BEGIN Material to process

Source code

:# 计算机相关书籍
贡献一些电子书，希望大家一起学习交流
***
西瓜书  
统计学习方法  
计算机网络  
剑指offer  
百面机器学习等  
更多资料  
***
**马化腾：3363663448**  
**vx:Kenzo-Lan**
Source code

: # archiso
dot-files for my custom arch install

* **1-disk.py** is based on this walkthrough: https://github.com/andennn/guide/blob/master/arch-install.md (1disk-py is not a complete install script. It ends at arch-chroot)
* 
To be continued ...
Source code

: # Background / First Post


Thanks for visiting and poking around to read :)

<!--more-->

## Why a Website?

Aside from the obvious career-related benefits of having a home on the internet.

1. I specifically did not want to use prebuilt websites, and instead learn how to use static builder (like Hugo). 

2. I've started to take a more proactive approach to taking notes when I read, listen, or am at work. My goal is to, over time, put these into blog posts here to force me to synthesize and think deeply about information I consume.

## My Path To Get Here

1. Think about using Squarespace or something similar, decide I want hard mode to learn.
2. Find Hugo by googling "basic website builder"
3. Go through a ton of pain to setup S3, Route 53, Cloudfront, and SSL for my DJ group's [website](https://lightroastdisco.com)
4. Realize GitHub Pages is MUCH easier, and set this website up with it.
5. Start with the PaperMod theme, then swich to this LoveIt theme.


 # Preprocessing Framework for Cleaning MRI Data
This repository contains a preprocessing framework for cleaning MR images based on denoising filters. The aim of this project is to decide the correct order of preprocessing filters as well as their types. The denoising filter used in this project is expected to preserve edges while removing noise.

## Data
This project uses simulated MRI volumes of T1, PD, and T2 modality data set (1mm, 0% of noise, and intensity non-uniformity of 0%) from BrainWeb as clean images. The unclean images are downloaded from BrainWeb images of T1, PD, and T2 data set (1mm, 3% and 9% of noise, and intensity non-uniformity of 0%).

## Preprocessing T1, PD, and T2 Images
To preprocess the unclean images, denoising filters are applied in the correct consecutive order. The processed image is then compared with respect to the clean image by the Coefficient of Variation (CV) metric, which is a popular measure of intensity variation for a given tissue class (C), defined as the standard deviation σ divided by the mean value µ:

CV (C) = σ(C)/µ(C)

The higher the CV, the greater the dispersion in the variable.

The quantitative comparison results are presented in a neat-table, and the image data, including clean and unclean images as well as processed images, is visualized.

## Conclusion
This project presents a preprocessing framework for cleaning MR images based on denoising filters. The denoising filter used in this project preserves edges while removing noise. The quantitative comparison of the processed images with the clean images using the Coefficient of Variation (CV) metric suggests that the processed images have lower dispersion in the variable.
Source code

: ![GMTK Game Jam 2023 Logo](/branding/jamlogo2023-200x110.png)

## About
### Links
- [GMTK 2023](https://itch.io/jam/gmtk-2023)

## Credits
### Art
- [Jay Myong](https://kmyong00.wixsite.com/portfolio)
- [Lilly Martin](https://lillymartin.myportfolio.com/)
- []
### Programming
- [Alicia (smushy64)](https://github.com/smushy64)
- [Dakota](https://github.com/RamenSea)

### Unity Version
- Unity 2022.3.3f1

END Material to process

• [About this task] Among the entries above, the line containing "To preprocess the", the line containing "The higher the", and all lines between them are to be restated word for word; nothing else belongs in the reply.

• [Solution below]
To preprocess the unclean images, denoising filters are applied in the correct consecutive order. The processed image is then compared with respect to the clean image by the Coefficient of Variation (CV) metric, which is a popular measure of intensity variation for a given tissue class (C), defined as the standard deviation σ divided by the mean value µ:

CV (C) = σ(C)/µ(C)

The higher the CV, the greater the dispersion in the variable.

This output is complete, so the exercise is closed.